Our waitress Ruby looks at me with a face of skepticism as I peer down at the menu before ordering. “Molly, what would you like?” she asks me.
“I’ll have the –”As I begin to speak she joins me.
“Southwest Chicken Salad with no tomatoes.” I smile. Ruby laughs.
As the only child still living at home, my parents have always shown a great interest in taking advantage of our time together. They frequently remind me that “these years will flash before your eyes – you’ll blink and you will be leaving home.” I never actually believed this, but I would nod to acknowledge their wisdom. In accordance with their anticipation of me graduating, we have begun family dinners every Sunday.
While we, the three of us, eat together often throughout the week, we associate Sundays as our family dinner because it’s the one consistent day of the week that we go out for dinner. Our destination is the Houston Racquet Club, conveniently located near our house. This dinner is a time for us to reset for the new week ahead, spend quality time with each other, and give my mother a break from cooking.
Every week, I order the same exact thing: the Southwest Chicken Salad (with no tomatoes). My parents make fun of me every time I say what I’m going to order. “Really, Molly? I never would have guessed!”
The salad is a masterpiece. Romaine lettuce, black beans, corn, avocado, cheese, tortilla chips get lightly coated in a delicious chipotle ranch dressing. The menu item also includes tomatoes, however, I find that they take away from its beauty.

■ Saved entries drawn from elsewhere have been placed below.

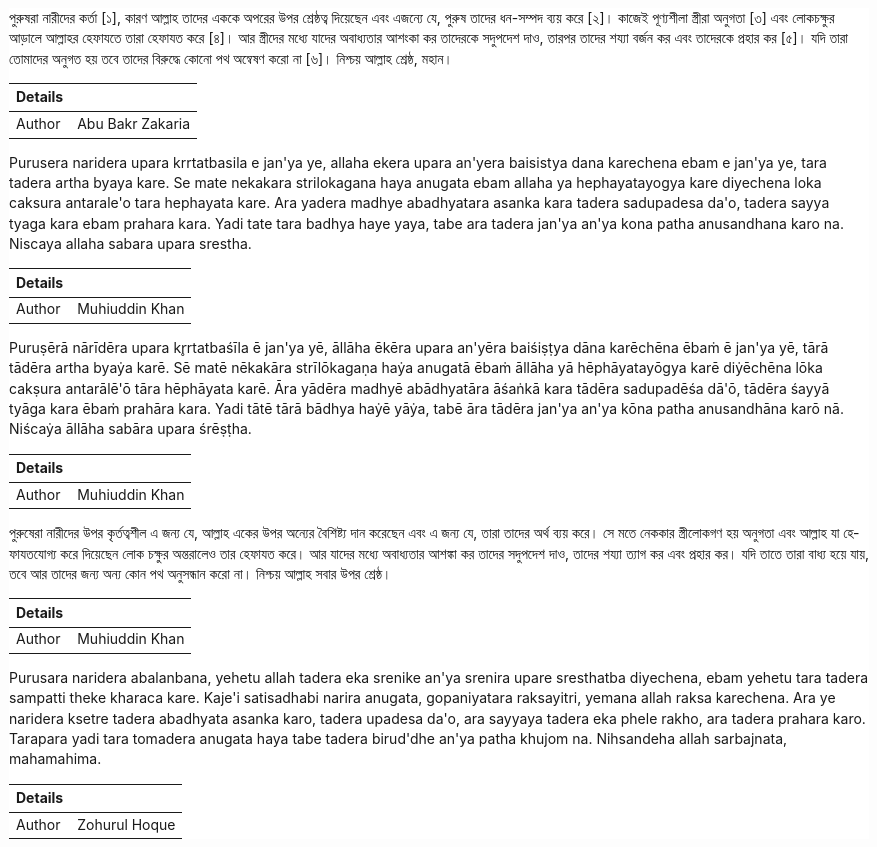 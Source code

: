 
<div dir="ltr" lang="bn" style={{fontSize:'larger',backgroundColor:'#f8f9fa',padding:20}}>
পুরুষরা নারীদের কর্তা [১], কারণ আল্লাহ তাদের এককে অপরের উপর শ্রেষ্ঠত্ব দিয়েছেন এবং এজন্যে যে, পুরুষ তাদের ধন-সম্পদ ব্যয় করে [২]। কাজেই পূণ্যশীলা স্ত্রীরা অনুগতা [৩] এবং লোকচক্ষুর আড়ালে আল্লাহর হেফাযতে তারা হেফাযত করে [৪]। আর স্ত্রীদের মধ্যে যাদের অবাধ্যতার আশংকা কর তাদেরকে সদুপদেশ দাও, তারপর তাদের শয্যা বর্জন কর এবং তাদেরকে প্রহার কর [৫]। যদি তারা তোমাদের অনুগত হয় তবে তাদের বিরুদ্ধে কোনো পথ অন্বেষণ করো না [৬]। নিশ্চয় আল্লাহ শ্রেষ্ঠ, মহান।
</div>
<div style={{backgroundColor:'#f8f9fa',padding:20, marginBottom: 10}}><table> <thead> <tr> <th>Details</th> <th></th> </tr> </thead> <tbody> <tr><td>Author</td><td>Abu Bakr Zakaria</td></tr></tbody></table></div>


<div dir="ltr" lang="bn" style={{fontSize:'larger',backgroundColor:'#f8f9fa',padding:20}}>
Purusera naridera upara krrtatbasila e jan'ya ye, allaha ekera upara an'yera baisistya dana karechena ebam e jan'ya ye, tara tadera artha byaya kare. Se mate nekakara strilokagana haya anugata ebam allaha ya hephayatayogya kare diyechena loka caksura antarale'o tara hephayata kare. Ara yadera madhye abadhyatara asanka kara tadera sadupadesa da'o, tadera sayya tyaga kara ebam prahara kara. Yadi tate tara badhya haye yaya, tabe ara tadera jan'ya an'ya kona patha anusandhana karo na. Niscaya allaha sabara upara srestha.
</div>
<div style={{backgroundColor:'#f8f9fa',padding:20, marginBottom: 10}}><table> <thead> <tr> <th>Details</th> <th></th> </tr> </thead> <tbody> <tr><td>Author</td><td>Muhiuddin Khan</td></tr></tbody></table></div>


<div dir="ltr" lang="bn" style={{fontSize:'larger',backgroundColor:'#f8f9fa',padding:20}}>
Puruṣērā nārīdēra upara kr̥rtatbaśīla ē jan'ya yē, āllāha ēkēra upara an'yēra baiśiṣṭya dāna karēchēna ēbaṁ ē jan'ya yē, tārā tādēra artha byaẏa karē. Sē matē nēkakāra strīlōkagaṇa haẏa anugatā ēbaṁ āllāha yā hēphāyatayōgya karē diẏēchēna lōka cakṣura antarālē'ō tāra hēphāyata karē. Āra yādēra madhyē abādhyatāra āśaṅkā kara tādēra sadupadēśa dā'ō, tādēra śayyā tyāga kara ēbaṁ prahāra kara. Yadi tātē tārā bādhya haẏē yāẏa, tabē āra tādēra jan'ya an'ya kōna patha anusandhāna karō nā. Niścaẏa āllāha sabāra upara śrēṣṭha.
</div>
<div style={{backgroundColor:'#f8f9fa',padding:20, marginBottom: 10}}><table> <thead> <tr> <th>Details</th> <th></th> </tr> </thead> <tbody> <tr><td>Author</td><td>Muhiuddin Khan</td></tr></tbody></table></div>


<div dir="ltr" lang="bn" style={{fontSize:'larger',backgroundColor:'#f8f9fa',padding:20}}>
পুরুষেরা নারীদের উপর কৃর্তত্বশীল এ জন্য যে, আল্লাহ একের উপর অন্যের বৈশিষ্ট্য দান করেছেন এবং এ জন্য যে, তারা তাদের অর্থ ব্যয় করে। সে মতে নেককার স্ত্রীলোকগণ হয় অনুগতা এবং আল্লাহ যা হেফাযতযোগ্য করে দিয়েছেন লোক চক্ষুর অন্তরালেও তার হেফাযত করে। আর যাদের মধ্যে অবাধ্যতার আশঙ্কা কর তাদের সদুপদেশ দাও, তাদের শয্যা ত্যাগ কর এবং প্রহার কর। যদি তাতে তারা বাধ্য হয়ে যায়, তবে আর তাদের জন্য অন্য কোন পথ অনুসন্ধান করো না। নিশ্চয় আল্লাহ সবার উপর শ্রেষ্ঠ।
</div>
<div style={{backgroundColor:'#f8f9fa',padding:20, marginBottom: 10}}><table> <thead> <tr> <th>Details</th> <th></th> </tr> </thead> <tbody> <tr><td>Author</td><td>Muhiuddin Khan</td></tr></tbody></table></div>


<div dir="ltr" lang="bn" style={{fontSize:'larger',backgroundColor:'#f8f9fa',padding:20}}>
Purusara naridera abalanbana, yehetu allah tadera eka srenike an'ya srenira upare sresthatba diyechena, ebam yehetu tara tadera sampatti theke kharaca kare. Kaje'i satisadhabi narira anugata, gopaniyatara raksayitri, yemana allah raksa karechena. Ara ye naridera ksetre tadera abadhyata asanka karo, tadera upadesa da'o, ara sayyaya tadera eka phele rakho, ara tadera prahara karo. Tarapara yadi tara tomadera anugata haya tabe tadera birud'dhe an'ya patha khujom na. Nihsandeha allah sarbajnata, mahamahima.
</div>
<div style={{backgroundColor:'#f8f9fa',padding:20, marginBottom: 10}}><table> <thead> <tr> <th>Details</th> <th></th> </tr> </thead> <tbody> <tr><td>Author</td><td>Zohurul Hoque</td></tr></tbody></table></div>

Ruby, who waits on us every Sunday, has my order memorized. Right as we sit down she brings me a lemonade – I don’t think I’ve actually had to ask for one in months! With all the people she sees, knows, and helps throughout the week, it makes me feel so grateful and known when she remembers my go-to and beloved meal.
Going to the Racquet Club every Sunday brings a certain aspect of consistency to my life.
I choose to plan my Sunday around this dinner. Because of my procrastination problems, the routine brings some much needed peace and comfort into my homework-packed day.
No salad tastes as good or satisfies me as much as this one. My parents, the ones who came up with our Racquet Club dinners, marvel at the fact that I could eat this meal every day of the week (except Monday, of course, since they are closed). When someone mentions getting a salad for a meal, my mind immediately goes to the Southwest Chicken Salad.
Every day in our home, there is a missing presence. With both of my brothers in college we are rarely a complete family. There is nothing quite like the joy (or the fighting) that comes with my full family being home together. But when they’re gone, which is most of the year, the kitchen table feels empty and the rooms feel quiet. Even though we’ve had two years of this now, it seems like we’ll never get used to it. Sunday dinners are the one day of the week where the void of their absence goes away.
This dinner has only ever been a thing with the three of us. And while, yes, when my brothers are home we will sometimes eat at the Racquet Club, it’s not quite the same. For starters they require looking at the menu for several minutes before ordering and they don’t quite understand the passion I have for this meal. For an hour every week, I am allowed to forget about the loneliness that comes with being the youngest sibling.
I am lucky to say I am close with my parents. I have never been one to spend all of my days upstairs accompanied just by a book or a show. Downstairs, near both of my parents, is where I spend most of my down time. They take time out of their very busy schedules to spend time with me. They make me feel like the most important girl in the world. I’m going to miss the comfort they bring, the laughter they produce, the support they stand with, and the unnecessary concerns they approach me with.
As the baby of the family and a second-semester-senior, I know this will be a harder goodbye for my parents. They will officially have all kids out of the house, and part of me feels guilty for that. It was sophomore year when these dinners began, and my parents were right – these years did flash before my eyes. Our time at our weekly dinner is limited. In fact, all of our time is limited. I can’t or I don’t want to have to imagine my life without our Sunday dinner.
I know many children don’t feel this way, but I seriously enjoy this time I have with my parents. As much as I love the Southwest Chicken Salad – it’s not all about that. I am grateful to have such great parents who make being with them so special. I don’t feel as much guilt as I do my own sadness. I keep reminding myself that I have several more months at home, but I also know August is just around the corner, and I can’t hide from it.
Next year it will be hard to miss my favorite time of the week, but I will definitely make trips home just for it. I didn’t choose to go to college only two and a half hours from home coincidentally! I am excited for this new, rising chapter in my life, I’m just scared to close this one.
Ruby arrives at our table, interrupting my thoughts. “I have a Southwest Chicken Salad,” she announces, looking down at me.
“With no tomatoes!” I grin widely. She gently places it right in front of me. Per usual, the salad hit the spot.